The contrary position is an absurdity.
The Supreme Will, indeed, the Absolute Good, knoweth himself as the
Father: but the act of self-affirmation, the I Am in that I Am, is not a
manifestation 'ad extra', not an 'exegesis'.

Ib. p. 274.
This point being settled, I might allow you that, in some sense,
distinct worship commenced with the distinct title of Son or Redeemer:
that is, our blessed Lord was then first worshipped, or commanded to
be worshipped by us, under that distinct title or character; having
before had no other title or character peculiar and proper to himself,
but only what was common to the Father and him too.
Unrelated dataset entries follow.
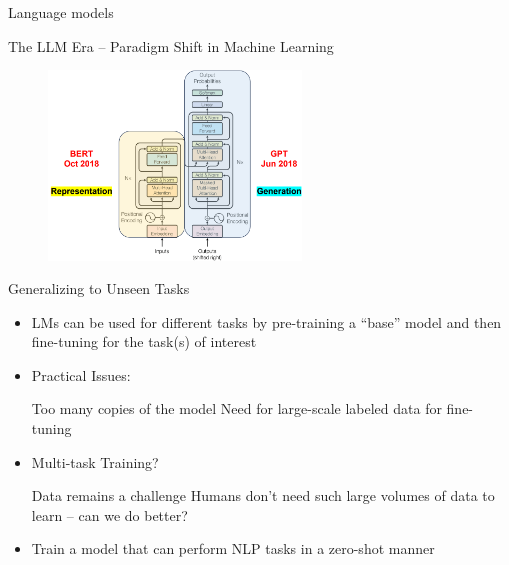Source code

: \documentclass[serif, aspectratio=169]{beamer}
\begin{document}
\begin{frame}{Language models}
    \begin{exampleblock}{The LLM Era – Paradigm Shift in Machine Learning}
        \hspace{2.8cm}
        \begin{figure}
        \centering
        \includegraphics[width=0.6\textwidth]{pic/llm.png}
        \caption{}
        \end{figure}
    \end{exampleblock}
\end{frame}

\begin{frame}{Generalizing to Unseen Tasks}
    \vspace{0.5cm}
    \begin{itemize}
        \item
            \large{LMs can be used for different tasks by pre-training a “base” model and then fine-tuning for the task(s) of interest}
            \vspace{0.3cm}
        \item 
            \large{Practical Issues:}
            \vspace{0.1cm}
            \begin{outline}
                \1 Too many copies of the model
                \1 Need for large-scale labeled data for fine-tuning
            \end{outline}
        \item 
            \large{Multi-task Training?}
            \vspace{0.1cm}
            \begin{outline}
                \1 Data remains a challenge 
                \1  Humans don’t need such large volumes of data to learn – can we do better?
            \end{outline}
        \item 
            \large{Train a model that can perform NLP tasks in a zero-shot manner}
    \end{itemize}
\end{frame}
\end{document}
Rather shall I say that the Son and the Spirit, the Word and the Wisdom,
were alone worshipped, because alone revealed under the Law. See
Proverbs, i. ii.
The passage quoted from Bishop Bull is very plausible and very eloquent;
but only 'cum multis granis salis sumend'.

Query XIX. p. 279.
That the Father, whose honour had been sufficiently secured under the
Jewish dispensation, and could not but be so under the Christian also,
&c.
Here again! This contradiction of Waterland to his own principles is
continually recurring;--yea, and in one place he involves the very
Tritheism, of which he was so victorious an antagonist, namely, that the
Father is Jehovah, the Son Jehovah, and the Spirit Jehovah;--thus making
Jehovah either a mere synonyme of God--whereas he himself rightly
renders it [Greek: Ho On], which St.